Нам нужно начать классифицировать случаи использования слова “природа” в пьесе. Каковы его различные значения? Во-первых, природа — это врожденный нрав каждого человеческого существа и, во-вторых, это нечто истинно человеческое. Два этих значения могут быть сопоставлены в одном и том же персонаже, например, когда ужасный в гневе Лир называет дочерей “презревшими природу ведьмами” (II.4). Третье значение природы — инстинкт, вступающий в противоречие с общественными законами (например, Эдмунд как “природный” сын), а также инстинкт и воля, противопоставленные условностям. Четвертое значение воплощено в “естественном”, слабоумном шуте, также задуманном как антитеза условностям. В Эдмунде, однако, закону противостоят и воля, и разум. Шут, лишенный дара рассудка, не осознает значения социальных законов и потому часто говорит правду в глаза. И шут, и Эдгар по-разному выражают одно и то же значение “естественности”, “природности”. Пятое значение — это олицетворенная сила, придающая форму материи, как в обращенной к Гонерилье анафеме Лира. Шестое значение природы — это физическое существование, противопоставленное людским желаниям: именно такой смысл несут жестокие слова Реганы, говорящей отцу, что он стар и умирает, что в нем “Природа … идет / К пределу” (II.4).

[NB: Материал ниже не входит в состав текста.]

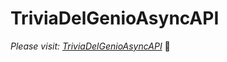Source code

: # TriviaDelGenioAsyncAPI

_Please visit: [TriviaDelGenioAsyncAPI](https://yisusyaro.github.io/TriviaDelGenioAsyncAPI/)_ 🚀
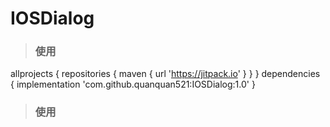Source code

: # IOSDialog
>  ### 使用
allprojects {
      repositories {
        maven { url 'https://jitpack.io' }
      }
}
dependencies {
    implementation 'com.github.quanquan521:IOSDialog:1.0'
}
>### 使用

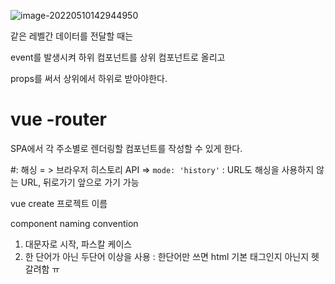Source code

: ![image-20220510142944950](C:/Users/July/AppData/Roaming/Typora/typora-user-images/image-20220510142944950.png)

 같은 레벨간 데이터를 전달할 때는

 event를 발생시켜 하위 컴포넌트를 상위 컴포넌트로 올리고

 props를 써서 상위에서 하위로 받아야한다.



# vue -router

SPA에서 각 주소별로 렌더링할 컴포넌트를 작성할 수 있게 한다.

#: 해싱 = > 브라우저 히스토리 API => `mode: 'history'` : URL도 해싱을 사용하지 않는 URL, 뒤로가기 앞으로 가기 가능

vue create 프로젝트 이름

component naming convention 

1. 대문자로 시작, 파스칼 케이스
2. 한 단어가 아닌 두단어 이상을 사용 : 한단어만 쓰면 html 기본 태그인지 아닌지 헷갈려함 ㅠ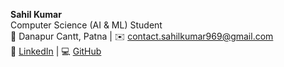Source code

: **Sahil Kumar**  
Computer Science (AI & ML) Student  
📍 Danapur Cantt, Patna |
✉️ contact.sahilkumar969@gmail.com  
🔗 [LinkedIn](https://www.linkedin.com/in/sahil-kumar-11731b28a) | 💻 [GitHub](https://github.com/sahilgupta969)

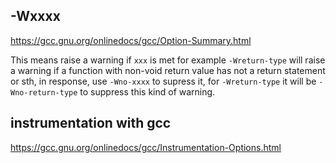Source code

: ## -Wxxxx

https://gcc.gnu.org/onlinedocs/gcc/Option-Summary.html

This means raise a warning if `xxx` is met
for example `-Wreturn-type` will raise a warning if a function with non-void return value has not a return statement or sth, in response, use `-Wno-xxxx` to supress it, for `-Wreturn-type` it will be `-Wno-return-type` to suppress this kind of warning.

## instrumentation with gcc
https://gcc.gnu.org/onlinedocs/gcc/Instrumentation-Options.html
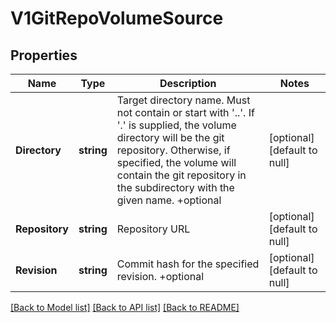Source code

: # V1GitRepoVolumeSource

## Properties
Name | Type | Description | Notes
------------ | ------------- | ------------- | -------------
**Directory** | **string** | Target directory name. Must not contain or start with &#x27;..&#x27;.  If &#x27;.&#x27; is supplied, the volume directory will be the git repository.  Otherwise, if specified, the volume will contain the git repository in the subdirectory with the given name. +optional | [optional] [default to null]
**Repository** | **string** | Repository URL | [optional] [default to null]
**Revision** | **string** | Commit hash for the specified revision. +optional | [optional] [default to null]

[[Back to Model list]](../README.md#documentation-for-models) [[Back to API list]](../README.md#documentation-for-api-endpoints) [[Back to README]](../README.md)

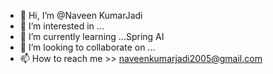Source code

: - 👋 Hi, I’m @Naveen KumarJadi
- 👀 I’m interested in ...
- 🌱 I’m currently learning ...Spring AI
- 💞️ I’m looking to collaborate on ...
- 📫 How to reach me >> naveenkumarjadi2005@gmail.com

<!---
NaveenKumarJadi/NaveenKumarJadi is a ✨ special ✨ repository because its `README.md` (this file) appears on your GitHub profile.
You can click the Preview link to take a look at your changes.
--->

В “Короле Лире” нет природы в значении неорганической материи, противостоящей человеческому сознанию. Такая природа подразумевается в буре, однако персонажи именуют ее Небом, стихией. В чем причина грома? — вопрошает Лир, — гром не воспринимается им как природа. Какова космология “Короля Лира”? Лир говорит о богах, “гремящих над нами в вышине” (III.2), а Глостер восклицает: “Мы для богов — что для мальчишек мухи: / Нас мучить — им забава” (IV.1). Эдмунд рассуждает о природе, суеверный Глостер — о звездах, и Кент в известном смысле тоже говорит о звездах.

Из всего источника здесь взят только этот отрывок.